Le projet de co-entreprise Canal+-Telecom Italia en stand-by

Le 08/03/2018 à 17:29 par Thierry Wojciak

Interrogé jeudi par le quotidien italien Il Messagero, le président du directoire de Vivendi, Arnaud de Puyfontaine, également président exécutif de Telecom Italia, es revenu sur le projet de co-entreprise Canal+-Telecom Italia. Il a ainsi souligné qu'il était "en stand-by à cause de retards dus à des formalités de procédure". Mais, a-t-il assuré, "la stratégie sur les contenus ne change pas et la réalisation de la convergence demeure pour moi une priorité". "Pour le moment, nous procéderons via un partenariat avec Canal+ articulé sur les licences, les co-productions", a-t-il précisé. Concernant le contentieux avec Mediaset, M. de Puyfontaine a répété qu'un accord "aurait beaucoup de sens", ajoutant : "Le projet stratégique a encore plus de valeur que quand nous l'avions proposé". Vivendi et Mediaset sont à couteaux tirés depuis que Vivendi est revenu en juillet 2016 sur un accord prévoyant l'achat de 100% du bouquet de chaîne de télévision payante Mediaset Premium par Vivendi et un échange de participations à hauteur de 3,5% entre les deux groupes. Le groupe français est ensuite monté à 28,8% du capital de Mediaset fin 2016 au cours d'un raid éclair qualifié d'"hostile" par la famille Berlusconi. Fininvest, la holding des Berlusconi, et Mediaset réclament au total trois milliards d'euros de dommages et intérêts en justice à Vivendi, selon le groupe français. Alors que Le Messagero l'interrogeait sur "le parcours accidenté" de Vivendi en Italie, tant concernant son entrée dans Tim et Mediaset "de manière véritablement non diplomatique", M. de Puyfontaine s'est dit "désolé" que le groupe ait "été perçu comme peu diplomatique, car ce n'était pas notre intention de l'être". "Vivendi a investi plus de 5 milliards d'euro en Italie", ce qui représente "une preuve d'amour", a-t-il dit.

Le président du directoire de Vivendi s’est en outre dit serein après l'entrée du fonds activiste Elliott au capital de Telecom Italia. "Par définition, l'approche d'un fonds activiste implique un degré de désaccord avec le mode avec lequel une société est gérée, mais nous ne connaissons pas encore dans le détail leurs intentions", a-t-il expliqué. Mais "attirer de nouveaux actionnaires est un élément positif. Il est toujours utile d'avoir un dialogue constructif avec tous les actionnaires, à condition que l'objectif soit le bien de la société et la création de valeur", a-t-il dit.
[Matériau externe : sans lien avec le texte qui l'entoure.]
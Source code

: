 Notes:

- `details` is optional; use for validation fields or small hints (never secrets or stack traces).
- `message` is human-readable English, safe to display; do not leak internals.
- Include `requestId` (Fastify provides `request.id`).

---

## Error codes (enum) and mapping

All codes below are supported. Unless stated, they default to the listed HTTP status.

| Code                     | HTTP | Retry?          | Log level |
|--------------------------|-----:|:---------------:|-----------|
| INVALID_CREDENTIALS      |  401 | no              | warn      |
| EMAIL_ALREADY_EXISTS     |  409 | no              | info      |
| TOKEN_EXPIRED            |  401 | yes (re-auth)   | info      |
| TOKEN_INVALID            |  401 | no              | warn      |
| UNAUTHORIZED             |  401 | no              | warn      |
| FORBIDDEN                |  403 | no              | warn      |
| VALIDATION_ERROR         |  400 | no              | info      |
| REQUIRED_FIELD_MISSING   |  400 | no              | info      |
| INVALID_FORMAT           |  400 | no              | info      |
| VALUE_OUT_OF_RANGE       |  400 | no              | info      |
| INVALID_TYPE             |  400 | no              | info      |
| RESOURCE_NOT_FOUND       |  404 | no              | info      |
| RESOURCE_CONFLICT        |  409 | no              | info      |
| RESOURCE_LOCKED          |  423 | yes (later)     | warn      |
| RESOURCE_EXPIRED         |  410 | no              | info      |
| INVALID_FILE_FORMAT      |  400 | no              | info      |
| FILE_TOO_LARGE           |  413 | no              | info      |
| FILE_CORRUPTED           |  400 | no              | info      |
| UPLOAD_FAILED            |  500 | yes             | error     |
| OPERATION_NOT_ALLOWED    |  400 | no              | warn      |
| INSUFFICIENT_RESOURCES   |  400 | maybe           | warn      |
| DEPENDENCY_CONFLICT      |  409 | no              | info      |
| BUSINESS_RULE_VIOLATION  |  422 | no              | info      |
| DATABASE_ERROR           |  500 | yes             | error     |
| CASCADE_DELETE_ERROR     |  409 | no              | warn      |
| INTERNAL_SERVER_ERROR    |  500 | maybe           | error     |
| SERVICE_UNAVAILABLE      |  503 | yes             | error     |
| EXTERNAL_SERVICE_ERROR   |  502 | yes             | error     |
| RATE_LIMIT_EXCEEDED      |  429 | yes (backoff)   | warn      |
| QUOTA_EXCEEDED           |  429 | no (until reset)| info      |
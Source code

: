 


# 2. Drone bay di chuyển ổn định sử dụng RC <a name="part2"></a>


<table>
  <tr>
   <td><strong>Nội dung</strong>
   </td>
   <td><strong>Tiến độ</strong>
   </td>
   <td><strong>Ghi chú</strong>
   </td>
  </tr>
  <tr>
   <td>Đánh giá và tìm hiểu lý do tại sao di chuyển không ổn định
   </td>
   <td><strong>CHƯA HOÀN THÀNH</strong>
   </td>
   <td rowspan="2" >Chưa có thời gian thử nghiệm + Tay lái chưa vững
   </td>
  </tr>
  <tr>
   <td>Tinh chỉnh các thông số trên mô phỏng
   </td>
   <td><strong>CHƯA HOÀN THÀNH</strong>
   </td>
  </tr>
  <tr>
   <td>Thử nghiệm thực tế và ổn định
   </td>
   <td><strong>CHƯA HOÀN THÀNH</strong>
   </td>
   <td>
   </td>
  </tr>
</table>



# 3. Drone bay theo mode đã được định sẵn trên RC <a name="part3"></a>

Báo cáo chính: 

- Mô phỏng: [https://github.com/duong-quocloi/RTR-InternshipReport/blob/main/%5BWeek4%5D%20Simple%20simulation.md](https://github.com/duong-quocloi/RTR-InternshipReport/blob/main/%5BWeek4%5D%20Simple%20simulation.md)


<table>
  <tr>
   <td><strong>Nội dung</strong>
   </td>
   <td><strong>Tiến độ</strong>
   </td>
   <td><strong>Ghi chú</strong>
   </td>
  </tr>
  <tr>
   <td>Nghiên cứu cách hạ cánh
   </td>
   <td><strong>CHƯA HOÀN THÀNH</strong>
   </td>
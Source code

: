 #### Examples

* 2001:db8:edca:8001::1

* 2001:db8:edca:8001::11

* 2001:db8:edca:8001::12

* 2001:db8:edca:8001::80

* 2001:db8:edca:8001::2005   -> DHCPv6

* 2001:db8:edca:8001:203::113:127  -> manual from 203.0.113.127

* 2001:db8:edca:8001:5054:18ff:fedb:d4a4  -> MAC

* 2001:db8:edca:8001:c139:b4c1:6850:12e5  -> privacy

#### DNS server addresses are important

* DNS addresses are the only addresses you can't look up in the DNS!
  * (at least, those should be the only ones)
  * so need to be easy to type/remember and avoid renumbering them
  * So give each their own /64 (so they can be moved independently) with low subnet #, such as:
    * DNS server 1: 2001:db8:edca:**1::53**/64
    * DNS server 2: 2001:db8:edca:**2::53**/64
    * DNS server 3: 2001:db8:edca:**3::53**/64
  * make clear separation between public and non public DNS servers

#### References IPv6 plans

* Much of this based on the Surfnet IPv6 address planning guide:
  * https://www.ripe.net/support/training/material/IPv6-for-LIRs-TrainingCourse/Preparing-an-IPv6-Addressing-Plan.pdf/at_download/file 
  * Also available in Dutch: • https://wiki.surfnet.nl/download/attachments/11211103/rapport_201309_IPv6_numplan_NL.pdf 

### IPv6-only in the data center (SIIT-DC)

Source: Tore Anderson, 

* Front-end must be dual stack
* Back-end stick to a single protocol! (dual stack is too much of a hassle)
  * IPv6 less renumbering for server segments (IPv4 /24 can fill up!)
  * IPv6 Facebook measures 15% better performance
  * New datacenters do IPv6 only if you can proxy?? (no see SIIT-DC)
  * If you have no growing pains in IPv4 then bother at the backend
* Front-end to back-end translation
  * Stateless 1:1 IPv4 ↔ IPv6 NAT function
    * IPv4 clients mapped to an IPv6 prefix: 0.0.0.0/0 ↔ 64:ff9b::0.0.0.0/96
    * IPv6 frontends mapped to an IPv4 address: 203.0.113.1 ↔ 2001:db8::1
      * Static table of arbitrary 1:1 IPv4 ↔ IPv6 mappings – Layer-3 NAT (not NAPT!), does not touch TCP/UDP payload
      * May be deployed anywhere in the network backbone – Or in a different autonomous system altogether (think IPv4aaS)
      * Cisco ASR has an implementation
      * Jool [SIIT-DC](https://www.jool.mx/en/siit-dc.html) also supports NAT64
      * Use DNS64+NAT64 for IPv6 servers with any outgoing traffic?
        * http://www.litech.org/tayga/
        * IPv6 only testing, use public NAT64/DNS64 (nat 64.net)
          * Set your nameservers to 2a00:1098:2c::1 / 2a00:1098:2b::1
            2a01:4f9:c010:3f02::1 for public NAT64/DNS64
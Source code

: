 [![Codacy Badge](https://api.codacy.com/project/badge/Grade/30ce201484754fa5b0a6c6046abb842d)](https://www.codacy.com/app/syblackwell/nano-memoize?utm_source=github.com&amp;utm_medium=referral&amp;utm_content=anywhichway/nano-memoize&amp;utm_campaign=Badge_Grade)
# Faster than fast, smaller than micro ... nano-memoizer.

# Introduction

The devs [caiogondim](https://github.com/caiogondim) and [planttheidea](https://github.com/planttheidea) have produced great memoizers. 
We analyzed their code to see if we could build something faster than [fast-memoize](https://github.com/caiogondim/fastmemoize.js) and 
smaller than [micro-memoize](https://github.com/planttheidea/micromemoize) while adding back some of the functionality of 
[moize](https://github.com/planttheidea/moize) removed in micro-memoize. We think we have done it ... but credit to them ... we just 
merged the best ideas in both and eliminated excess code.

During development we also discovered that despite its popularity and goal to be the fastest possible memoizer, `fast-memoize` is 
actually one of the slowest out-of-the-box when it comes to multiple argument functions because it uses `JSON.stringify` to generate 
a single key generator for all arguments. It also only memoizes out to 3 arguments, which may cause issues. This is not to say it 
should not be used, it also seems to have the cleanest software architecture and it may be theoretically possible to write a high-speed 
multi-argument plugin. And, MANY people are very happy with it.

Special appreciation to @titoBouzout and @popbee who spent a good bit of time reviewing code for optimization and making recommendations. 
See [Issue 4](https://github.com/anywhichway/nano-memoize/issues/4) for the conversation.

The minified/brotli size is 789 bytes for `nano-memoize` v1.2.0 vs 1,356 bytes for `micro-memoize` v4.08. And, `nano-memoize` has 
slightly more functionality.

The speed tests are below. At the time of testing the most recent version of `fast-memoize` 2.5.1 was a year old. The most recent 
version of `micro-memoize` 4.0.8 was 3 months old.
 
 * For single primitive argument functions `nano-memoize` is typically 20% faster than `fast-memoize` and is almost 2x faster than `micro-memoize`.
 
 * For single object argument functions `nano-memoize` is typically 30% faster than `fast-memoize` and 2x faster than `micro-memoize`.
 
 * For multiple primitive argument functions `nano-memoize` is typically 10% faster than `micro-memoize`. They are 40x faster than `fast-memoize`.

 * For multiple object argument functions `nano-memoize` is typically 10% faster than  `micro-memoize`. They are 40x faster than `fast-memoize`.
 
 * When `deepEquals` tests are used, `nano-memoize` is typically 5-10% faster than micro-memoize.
Il a souligné que le groupe "serait heureux d'étudier (les) propositions" d'Elliott dès que le fonds aura examiné dans le détail le nouveau plan stratégique 2018-2020 de l'opérateur, annoncé mardi soir. Ce plan, "ambitieux" focalisé sur la "création de contenus innovants et de grande qualité", représente "un changement de rythme objectivement historique", a estimé M. de Puyfontaine, en soulignant que le groupe serait "uni pour le soutenir, avec la conviction qu'il est juste". Le fonds activiste américain Elliott, de Paul Singer, a annoncé mardi qu'il détenait des actions Telecom Italia, sans ne préciser combien ni depuis quand. Il a dit réfléchir à faire entrer de nouveaux membres indépendants au conseil d'administration de l'opérateur afin d'améliorer sa gestion, et contrer ainsi Vivendi, principal actionnaire avec près de 24% du capital. Elliott, qui est parfois qualifié de fonds "vautour", a souvent investi dans des entreprises en difficulté ou dont le titre est sous-évalué, en engageant souvent un bras de fer avec leur direction.